Study material:
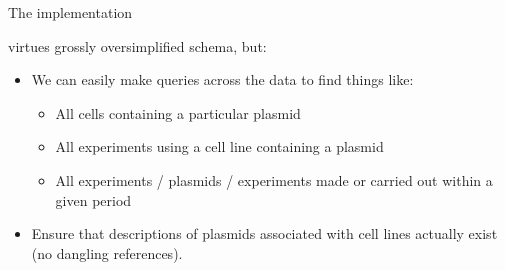 \documentclass[pdf]{beamer}
\begin{document}
\begin{frame}{The implementation}
\begin{figure}[ht]
  \end{figure}
\end{frame}

\begin{frame}{virtues}
  grossly oversimplified schema, but:
  \begin{itemize}
  \item We can easily make queries across the data to find things like:
    \begin{itemize}
    \item All cells containing a particular plasmid
    \item All experiments using a cell line containing a plasmid
    \item All experiments / plasmids / experiments made or carried out
      within a given period
    \end{itemize}
  \item Ensure that descriptions of plasmids associated with cell lines
    actually exist (no dangling references).
  \end{itemize}
\end{frame}
\end{document}
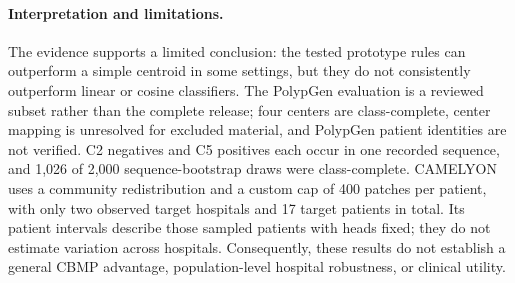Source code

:\paragraph{Interpretation and limitations.}
The evidence supports a limited conclusion: the tested prototype rules can outperform a simple centroid in some settings, but they do not consistently outperform linear or cosine classifiers. The PolypGen evaluation is a reviewed subset rather than the complete release; four centers are class-complete, center mapping is unresolved for excluded material, and PolypGen patient identities are not verified. C2 negatives and C5 positives each occur in one recorded sequence, and 1,026 of 2,000 sequence-bootstrap draws were class-complete. CAMELYON uses a community redistribution and a custom cap of 400 patches per patient, with only two observed target hospitals and 17 target patients in total. Its patient intervals describe those sampled patients with heads fixed; they do not estimate variation across hospitals. Consequently, these results do not establish a general CBMP advantage, population-level hospital robustness, or clinical utility.
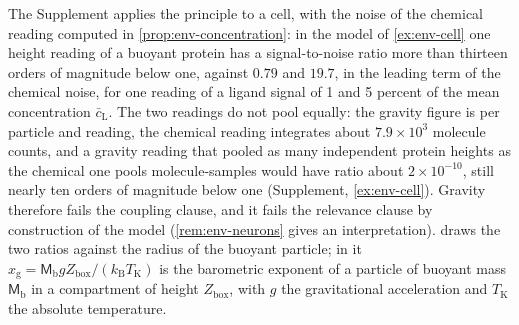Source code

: The Supplement applies the principle to a cell, with the noise of the chemical reading computed in \cref{prop:env-concentration}: in the model of \cref{ex:env-cell} one height reading of a buoyant protein has a signal-to-noise ratio more than thirteen orders of magnitude below one, against $0.79$ and $19.7$, in the leading term of the chemical noise, for one reading of a ligand signal of 1 and 5 percent of the mean concentration $\bar c_{\mathrm L}$. The two readings do not pool equally: the gravity figure is per particle and reading, the chemical reading integrates about $7.9\times10^3$ molecule counts, and a gravity reading that pooled as many independent protein heights as the chemical one pools molecule-samples would have ratio about $2\times10^{-10}$, still nearly ten orders of magnitude below one (Supplement, \cref{ex:env-cell}). Gravity therefore fails the coupling clause, and it fails the relevance clause by construction of the model (\cref{rem:env-neurons} gives an interpretation).  draws the two ratios against the radius of the buoyant particle; in it $x_{\mathrm g}=\mathsf M_{\mathrm b}gZ_{\mathrm{box}}/(k_{\mathrm B}T_{\mathrm K})$ is the barometric exponent of a particle of buoyant mass $\mathsf M_{\mathrm b}$ in a compartment of height $Z_{\mathrm{box}}$, with $g$ the gravitational acceleration and $T_{\mathrm K}$ the absolute temperature.

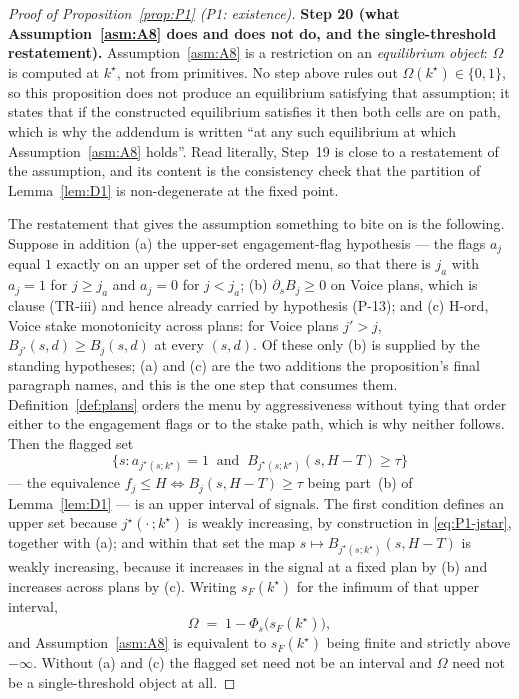 \begin{proof}[Proof of Proposition~\ref{prop:P1} (P1: existence)]
\smallskip
\noindent\textbf{Step 20 (what Assumption~\ref{asm:A8} does and does not do, and the single-threshold
restatement).}
Assumption~\ref{asm:A8} is a restriction on an \emph{equilibrium object}: $\Omega$ is computed at
$k^\star$, not from primitives. No step above rules out $\Omega(k^\star) \in \{0,1\}$, so this
proposition does not produce an equilibrium satisfying that assumption; it states that if the
constructed equilibrium satisfies it then both cells are on path, which is why the addendum is
written ``at any such equilibrium at which Assumption~\ref{asm:A8} holds''. Read literally, Step~19
is close to a restatement of the assumption, and its content is the consistency check that the
partition of Lemma~\ref{lem:D1} is non-degenerate at the fixed point.

The restatement that gives the assumption something to bite on is the following. Suppose in addition
(a) the upper-set engagement-flag hypothesis --- the flags $a_j$ equal $1$ exactly on an upper set of
the ordered menu, so that there is $j_a$ with $a_j = 1$ for $j \ge j_a$ and $a_j = 0$ for $j < j_a$;
(b) $\partial_s B_j \ge 0$ on Voice plans, which is clause (TR-iii) and hence already carried by
hypothesis (P-13); and (c) H-ord, Voice stake monotonicity across plans: for Voice plans $j' > j$,
$B_{j'}(s,d) \ge B_j(s,d)$ at every $(s,d)$. Of these only (b) is supplied by the standing
hypotheses; (a) and (c) are the two additions the proposition's final paragraph names, and this is
the one step that consumes them. Definition~\ref{def:plans} orders the menu by aggressiveness without
tying that order either to the engagement flags or to the stake path, which is why neither follows.
Then the flagged set
\[
\bigl\{s : a_{j^\star(s;k^\star)} = 1 \ \text{ and } \ B_{j^\star(s;k^\star)}(s,H-T) \ge \tau\bigr\}
\]
--- the equivalence $f_j \le H \iff B_j(s,H-T) \ge \tau$ being part~(b) of Lemma~\ref{lem:D1} --- is
an upper interval of signals. The first condition defines an upper set because
$j^\star(\cdot\,;k^\star)$ is weakly increasing, by construction in \eqref{eq:P1-jstar}, together with
(a); and within that set the map $s \mapsto B_{j^\star(s;k^\star)}(s,H-T)$ is weakly increasing,
because it increases in the signal at a fixed plan by (b) and increases across plans by (c). Writing
$s_F(k^\star)$ for the infimum of that upper interval,
\begin{equation}
\label{eq:P1-Omega}
\Omega \;=\; 1 - \Phi_s\bigl(s_F(k^\star)\bigr),
\end{equation}
and Assumption~\ref{asm:A8} is equivalent to $s_F(k^\star)$ being finite and strictly above
$-\infty$. Without (a) and (c) the flagged set need not be an interval and $\Omega$ need not be a
single-threshold object at all.


\end{proof}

Exercise goal:
All entries need repeating exactly, but without the pictures.

Response area:
 \documentclass[pdf]{beamer}
\begin{document}
\begin{frame}{The implementation}
\begin{figure}[ht]
  \end{figure}
\end{frame}

\begin{frame}{virtues}
  grossly oversimplified schema, but:
  \begin{itemize}
  \item We can easily make queries across the data to find things like:
    \begin{itemize}
    \item All cells containing a particular plasmid
    \item All experiments using a cell line containing a plasmid
    \item All experiments / plasmids / experiments made or carried out
      within a given period
    \end{itemize}
  \item Ensure that descriptions of plasmids associated with cell lines
    actually exist (no dangling references).
  \end{itemize}
\end{frame}
\end{document}
Source code

:\paragraph{Interpretation and limitations.}
The evidence supports a limited conclusion: the tested prototype rules can outperform a simple centroid in some settings, but they do not consistently outperform linear or cosine classifiers. The PolypGen evaluation is a reviewed subset rather than the complete release; four centers are class-complete, center mapping is unresolved for excluded material, and PolypGen patient identities are not verified. C2 negatives and C5 positives each occur in one recorded sequence, and 1,026 of 2,000 sequence-bootstrap draws were class-complete. CAMELYON uses a community redistribution and a custom cap of 400 patches per patient, with only two observed target hospitals and 17 target patients in total. Its patient intervals describe those sampled patients with heads fixed; they do not estimate variation across hospitals. Consequently, these results do not establish a general CBMP advantage, population-level hospital robustness, or clinical utility.
Source code

: The Supplement applies the principle to a cell, with the noise of the chemical reading computed in \cref{prop:env-concentration}: in the model of \cref{ex:env-cell} one height reading of a buoyant protein has a signal-to-noise ratio more than thirteen orders of magnitude below one, against $0.79$ and $19.7$, in the leading term of the chemical noise, for one reading of a ligand signal of 1 and 5 percent of the mean concentration $\bar c_{\mathrm L}$. The two readings do not pool equally: the gravity figure is per particle and reading, the chemical reading integrates about $7.9\times10^3$ molecule counts, and a gravity reading that pooled as many independent protein heights as the chemical one pools molecule-samples would have ratio about $2\times10^{-10}$, still nearly ten orders of magnitude below one (Supplement, \cref{ex:env-cell}). Gravity therefore fails the coupling clause, and it fails the relevance clause by construction of the model (\cref{rem:env-neurons} gives an interpretation).  draws the two ratios against the radius of the buoyant particle; in it $x_{\mathrm g}=\mathsf M_{\mathrm b}gZ_{\mathrm{box}}/(k_{\mathrm B}T_{\mathrm K})$ is the barometric exponent of a particle of buoyant mass $\mathsf M_{\mathrm b}$ in a compartment of height $Z_{\mathrm{box}}$, with $g$ the gravitational acceleration and $T_{\mathrm K}$ the absolute temperature.

 \begin{proof}[Proof of Proposition~\ref{prop:P1} (P1: existence)]
\smallskip
\noindent\textbf{Step 20 (what Assumption~\ref{asm:A8} does and does not do, and the single-threshold
restatement).}
Assumption~\ref{asm:A8} is a restriction on an \emph{equilibrium object}: $\Omega$ is computed at
$k^\star$, not from primitives. No step above rules out $\Omega(k^\star) \in \{0,1\}$, so this
proposition does not produce an equilibrium satisfying that assumption; it states that if the
constructed equilibrium satisfies it then both cells are on path, which is why the addendum is
written ``at any such equilibrium at which Assumption~\ref{asm:A8} holds''. Read literally, Step~19
is close to a restatement of the assumption, and its content is the consistency check that the
partition of Lemma~\ref{lem:D1} is non-degenerate at the fixed point.

The restatement that gives the assumption something to bite on is the following. Suppose in addition
(a) the upper-set engagement-flag hypothesis --- the flags $a_j$ equal $1$ exactly on an upper set of
the ordered menu, so that there is $j_a$ with $a_j = 1$ for $j \ge j_a$ and $a_j = 0$ for $j < j_a$;
(b) $\partial_s B_j \ge 0$ on Voice plans, which is clause (TR-iii) and hence already carried by
hypothesis (P-13); and (c) H-ord, Voice stake monotonicity across plans: for Voice plans $j' > j$,
$B_{j'}(s,d) \ge B_j(s,d)$ at every $(s,d)$. Of these only (b) is supplied by the standing
hypotheses; (a) and (c) are the two additions the proposition's final paragraph names, and this is
the one step that consumes them. Definition~\ref{def:plans} orders the menu by aggressiveness without
tying that order either to the engagement flags or to the stake path, which is why neither follows.
Then the flagged set
\[
\bigl\{s : a_{j^\star(s;k^\star)} = 1 \ \text{ and } \ B_{j^\star(s;k^\star)}(s,H-T) \ge \tau\bigr\}
\]
--- the equivalence $f_j \le H \iff B_j(s,H-T) \ge \tau$ being part~(b) of Lemma~\ref{lem:D1} --- is
an upper interval of signals. The first condition defines an upper set because
$j^\star(\cdot\,;k^\star)$ is weakly increasing, by construction in \eqref{eq:P1-jstar}, together with
(a); and within that set the map $s \mapsto B_{j^\star(s;k^\star)}(s,H-T)$ is weakly increasing,
because it increases in the signal at a fixed plan by (b) and increases across plans by (c). Writing
$s_F(k^\star)$ for the infimum of that upper interval,
\begin{equation}
\label{eq:P1-Omega}
\Omega \;=\; 1 - \Phi_s\bigl(s_F(k^\star)\bigr),
\end{equation}
and Assumption~\ref{asm:A8} is equivalent to $s_F(k^\star)$ being finite and strictly above
$-\infty$. Without (a) and (c) the flagged set need not be an interval and $\Omega$ need not be a
single-threshold object at all.


\end{proof}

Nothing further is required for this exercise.